EXERCISE BRIEF → Among the lines listed below, count those that include the string "sidebar", and state only the count.

GIVEN DATA section start

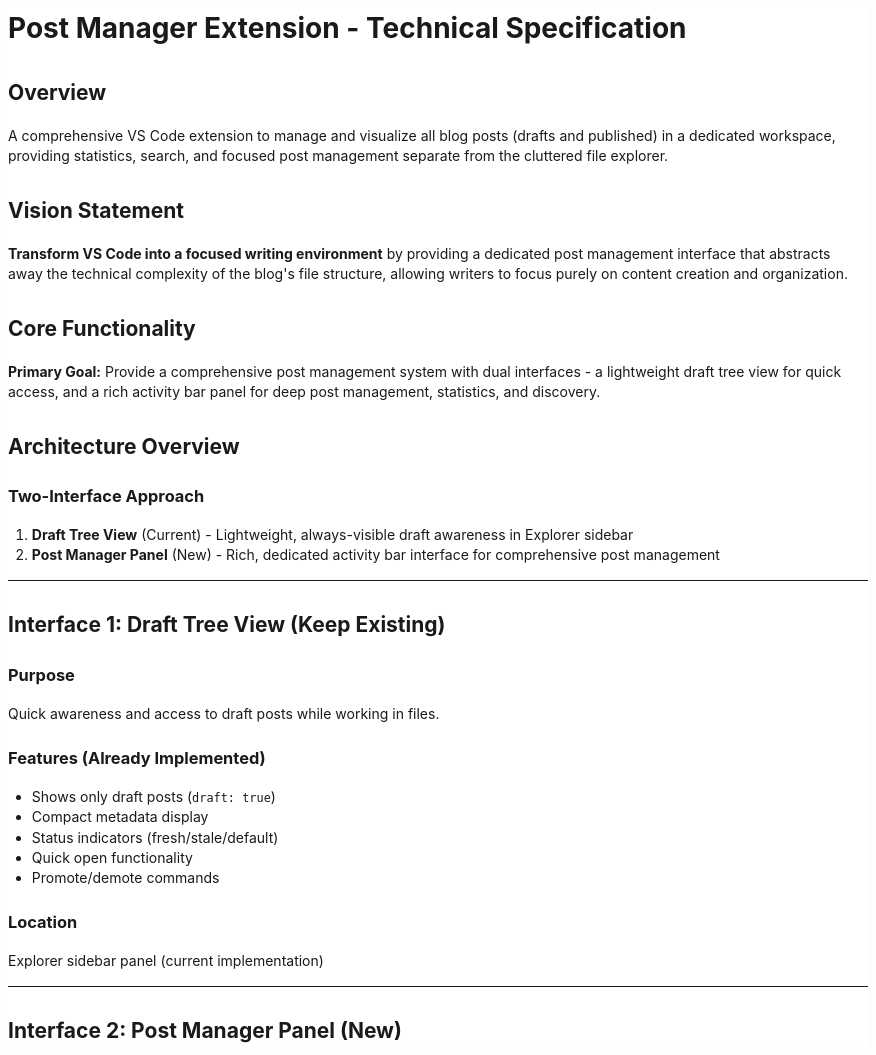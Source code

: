 # Post Manager Extension - Technical Specification

## Overview
A comprehensive VS Code extension to manage and visualize all blog posts (drafts and published) in a dedicated workspace, providing statistics, search, and focused post management separate from the cluttered file explorer.

## Vision Statement
**Transform VS Code into a focused writing environment** by providing a dedicated post management interface that abstracts away the technical complexity of the blog's file structure, allowing writers to focus purely on content creation and organization.

## Core Functionality
**Primary Goal:** Provide a comprehensive post management system with dual interfaces - a lightweight draft tree view for quick access, and a rich activity bar panel for deep post management, statistics, and discovery.

## Architecture Overview

### Two-Interface Approach
1. **Draft Tree View** (Current) - Lightweight, always-visible draft awareness in Explorer sidebar
2. **Post Manager Panel** (New) - Rich, dedicated activity bar interface for comprehensive post management

---

## Interface 1: Draft Tree View (Keep Existing)

### Purpose
Quick awareness and access to draft posts while working in files.

### Features (Already Implemented)
- Shows only draft posts (`draft: true`)
- Compact metadata display
- Status indicators (fresh/stale/default)
- Quick open functionality
- Promote/demote commands

### Location
Explorer sidebar panel (current implementation)

---

## Interface 2: Post Manager Panel (New)

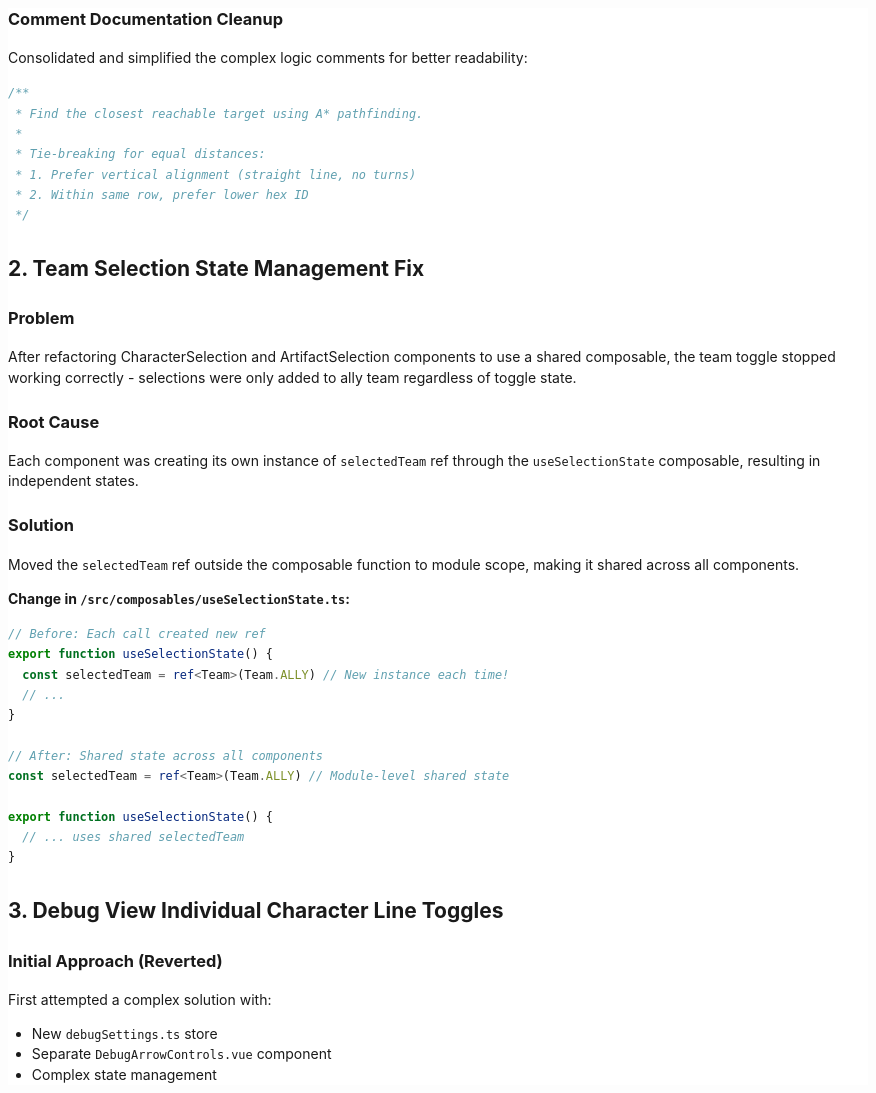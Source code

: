 ### Comment Documentation Cleanup
Consolidated and simplified the complex logic comments for better readability:
```typescript
/**
 * Find the closest reachable target using A* pathfinding.
 * 
 * Tie-breaking for equal distances:
 * 1. Prefer vertical alignment (straight line, no turns)
 * 2. Within same row, prefer lower hex ID
 */
```

## 2. Team Selection State Management Fix

### Problem
After refactoring CharacterSelection and ArtifactSelection components to use a shared composable, the team toggle stopped working correctly - selections were only added to ally team regardless of toggle state.

### Root Cause
Each component was creating its own instance of `selectedTeam` ref through the `useSelectionState` composable, resulting in independent states.

### Solution
Moved the `selectedTeam` ref outside the composable function to module scope, making it shared across all components.

**Change in `/src/composables/useSelectionState.ts`:**
```typescript
// Before: Each call created new ref
export function useSelectionState() {
  const selectedTeam = ref<Team>(Team.ALLY) // New instance each time!
  // ...
}

// After: Shared state across all components  
const selectedTeam = ref<Team>(Team.ALLY) // Module-level shared state

export function useSelectionState() {
  // ... uses shared selectedTeam
}
```

## 3. Debug View Individual Character Line Toggles

### Initial Approach (Reverted)
First attempted a complex solution with:
- New `debugSettings.ts` store
- Separate `DebugArrowControls.vue` component
- Complex state management
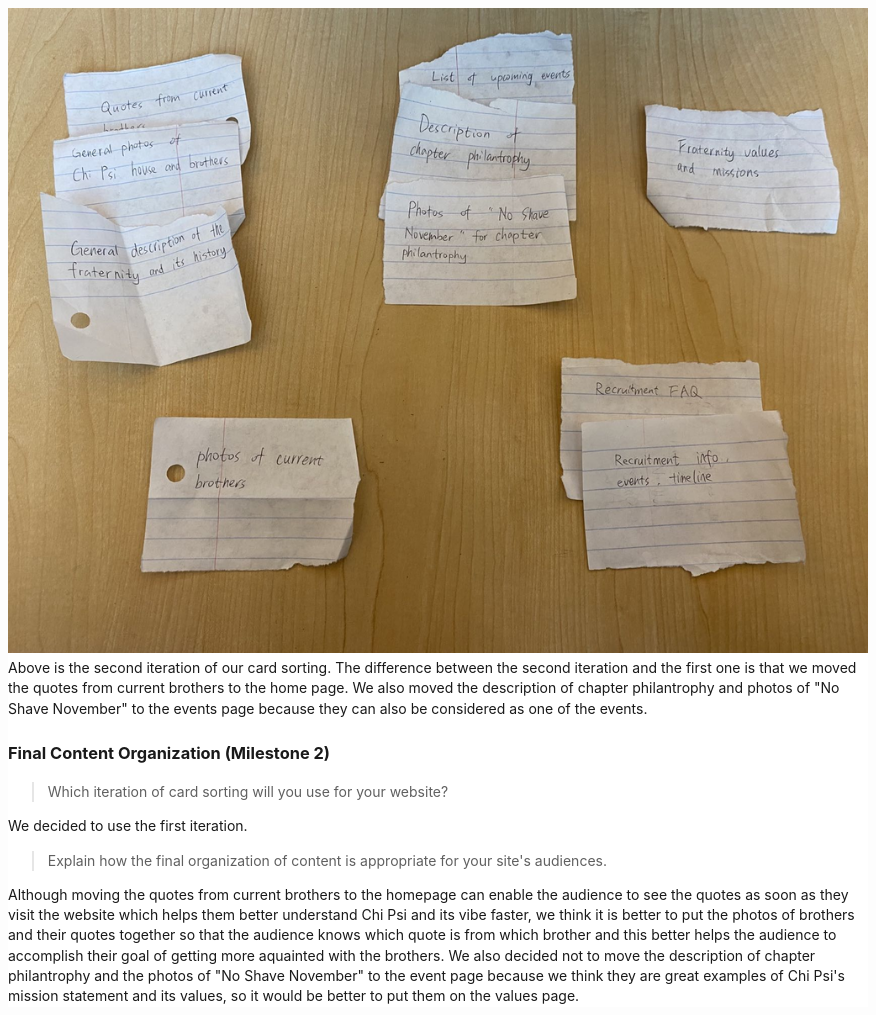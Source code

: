 ![card-sort-2](card-sort-iteration-2.jpeg)
Above is the second iteration of our card sorting. The difference between the second iteration and the first one is that we moved the quotes from current brothers to the home page. We also moved the description of chapter philantrophy and photos of "No Shave November" to the events page because they can also be considered as one of the events.



### Final Content Organization (Milestone 2)
> Which iteration of card sorting will you use for your website?

We decided to use the first iteration.

> Explain how the final organization of content is appropriate for your site's audiences.

Although moving the quotes from current brothers to the homepage can enable the audience to see the quotes as soon as they visit the website which helps them better understand Chi Psi and its vibe faster, we think it is better to put the photos of brothers and their quotes together so that the audience knows which quote is from which brother and this better helps the audience to accomplish their goal of getting more aquainted with the brothers. We also decided not to move the description of chapter philantrophy and the photos of "No Shave November" to the event page because we think they are great examples of Chi Psi's mission statement and its values, so it would be better to put them on the values page.
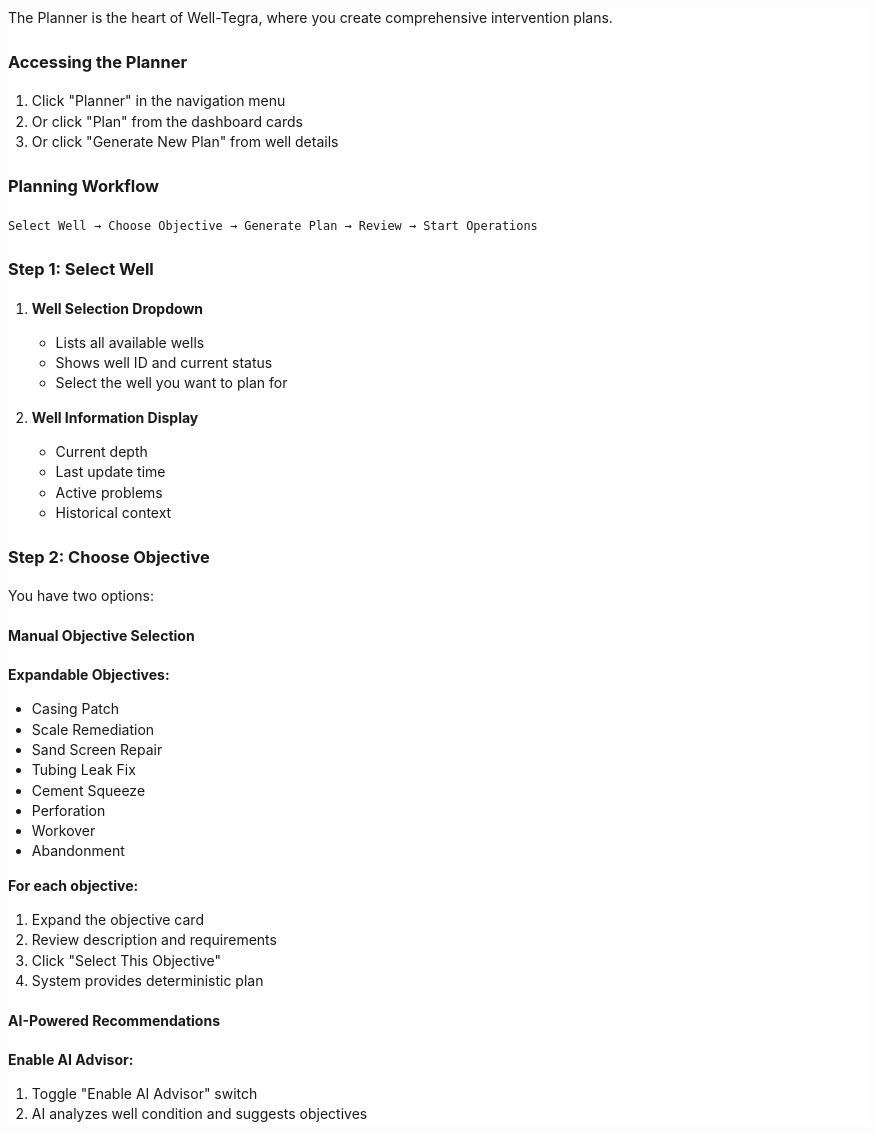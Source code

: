 The Planner is the heart of Well-Tegra, where you create comprehensive intervention plans.

### Accessing the Planner

1. Click "Planner" in the navigation menu
2. Or click "Plan" from the dashboard cards
3. Or click "Generate New Plan" from well details

### Planning Workflow

```
Select Well → Choose Objective → Generate Plan → Review → Start Operations
```

### Step 1: Select Well

1. **Well Selection Dropdown**
   - Lists all available wells
   - Shows well ID and current status
   - Select the well you want to plan for

2. **Well Information Display**
   - Current depth
   - Last update time
   - Active problems
   - Historical context

### Step 2: Choose Objective

You have two options:

#### Manual Objective Selection

**Expandable Objectives:**
- Casing Patch
- Scale Remediation
- Sand Screen Repair
- Tubing Leak Fix
- Cement Squeeze
- Perforation
- Workover
- Abandonment

**For each objective:**
1. Expand the objective card
2. Review description and requirements
3. Click "Select This Objective"
3. System provides deterministic plan

#### AI-Powered Recommendations

**Enable AI Advisor:**
1. Toggle "Enable AI Advisor" switch
2. AI analyzes well condition and suggests objectives
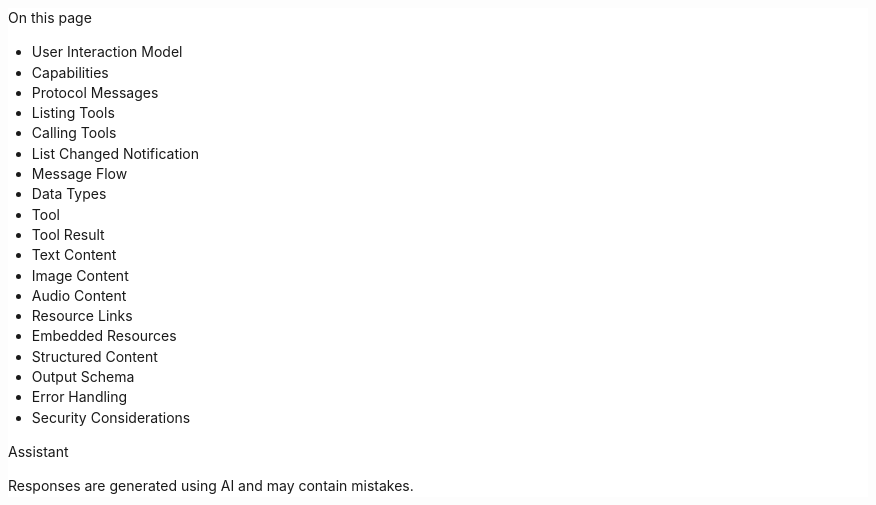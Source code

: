 On this page

  * User Interaction Model
  * Capabilities
  * Protocol Messages
  * Listing Tools
  * Calling Tools
  * List Changed Notification
  * Message Flow
  * Data Types
  * Tool
  * Tool Result
  * Text Content
  * Image Content
  * Audio Content
  * Resource Links
  * Embedded Resources
  * Structured Content
  * Output Schema
  * Error Handling
  * Security Considerations

Assistant

Responses are generated using AI and may contain mistakes.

GIVEN DATA section end

ANSWER AREA → 2